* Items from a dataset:

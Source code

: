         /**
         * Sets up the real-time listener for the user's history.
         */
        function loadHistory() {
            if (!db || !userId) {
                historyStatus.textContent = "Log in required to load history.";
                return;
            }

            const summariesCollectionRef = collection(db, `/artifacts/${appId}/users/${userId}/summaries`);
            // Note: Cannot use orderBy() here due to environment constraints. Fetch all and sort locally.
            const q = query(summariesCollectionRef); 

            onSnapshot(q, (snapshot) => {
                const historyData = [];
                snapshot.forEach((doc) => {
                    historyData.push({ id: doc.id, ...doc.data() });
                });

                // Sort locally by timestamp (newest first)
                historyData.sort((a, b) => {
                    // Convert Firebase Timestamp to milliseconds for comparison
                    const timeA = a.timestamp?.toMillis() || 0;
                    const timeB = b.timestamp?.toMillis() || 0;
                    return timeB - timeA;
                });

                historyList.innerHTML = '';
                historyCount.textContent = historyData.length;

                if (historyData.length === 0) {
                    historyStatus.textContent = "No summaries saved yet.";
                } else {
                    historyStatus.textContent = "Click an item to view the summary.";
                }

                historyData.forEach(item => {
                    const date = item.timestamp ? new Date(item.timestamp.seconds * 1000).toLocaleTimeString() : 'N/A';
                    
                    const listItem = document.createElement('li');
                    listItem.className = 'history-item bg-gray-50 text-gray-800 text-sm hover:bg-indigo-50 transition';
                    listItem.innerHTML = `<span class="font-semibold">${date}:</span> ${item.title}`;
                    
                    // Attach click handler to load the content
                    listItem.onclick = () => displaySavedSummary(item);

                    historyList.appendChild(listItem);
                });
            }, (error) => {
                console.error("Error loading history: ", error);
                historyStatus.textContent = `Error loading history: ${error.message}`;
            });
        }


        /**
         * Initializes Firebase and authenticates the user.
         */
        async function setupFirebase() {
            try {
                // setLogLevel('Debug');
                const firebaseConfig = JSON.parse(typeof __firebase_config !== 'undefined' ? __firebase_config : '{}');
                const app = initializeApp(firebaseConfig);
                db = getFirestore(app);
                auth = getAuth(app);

* AIM OF THE EXERCISE:
Please write the data above out again, exactly the same.

* EXERCISE SOLUTION:
Source code

:         /**
         * Sets up the real-time listener for the user's history.
         */
        function loadHistory() {
            if (!db || !userId) {
                historyStatus.textContent = "Log in required to load history.";
                return;
            }

            const summariesCollectionRef = collection(db, `/artifacts/${appId}/users/${userId}/summaries`);
            // Note: Cannot use orderBy() here due to environment constraints. Fetch all and sort locally.
            const q = query(summariesCollectionRef); 

            onSnapshot(q, (snapshot) => {
                const historyData = [];
                snapshot.forEach((doc) => {
                    historyData.push({ id: doc.id, ...doc.data() });
                });

                // Sort locally by timestamp (newest first)
                historyData.sort((a, b) => {
                    // Convert Firebase Timestamp to milliseconds for comparison
                    const timeA = a.timestamp?.toMillis() || 0;
                    const timeB = b.timestamp?.toMillis() || 0;
                    return timeB - timeA;
                });

                historyList.innerHTML = '';
                historyCount.textContent = historyData.length;

                if (historyData.length === 0) {
                    historyStatus.textContent = "No summaries saved yet.";
                } else {
                    historyStatus.textContent = "Click an item to view the summary.";
                }

                historyData.forEach(item => {
                    const date = item.timestamp ? new Date(item.timestamp.seconds * 1000).toLocaleTimeString() : 'N/A';
                    
                    const listItem = document.createElement('li');
                    listItem.className = 'history-item bg-gray-50 text-gray-800 text-sm hover:bg-indigo-50 transition';
                    listItem.innerHTML = `<span class="font-semibold">${date}:</span> ${item.title}`;
                    
                    // Attach click handler to load the content
                    listItem.onclick = () => displaySavedSummary(item);

                    historyList.appendChild(listItem);
                });
            }, (error) => {
                console.error("Error loading history: ", error);
                historyStatus.textContent = `Error loading history: ${error.message}`;
            });
        }


        /**
         * Initializes Firebase and authenticates the user.
         */
        async function setupFirebase() {
            try {
                // setLogLevel('Debug');
                const firebaseConfig = JSON.parse(typeof __firebase_config !== 'undefined' ? __firebase_config : '{}');
                const app = initializeApp(firebaseConfig);
                db = getFirestore(app);
                auth = getAuth(app);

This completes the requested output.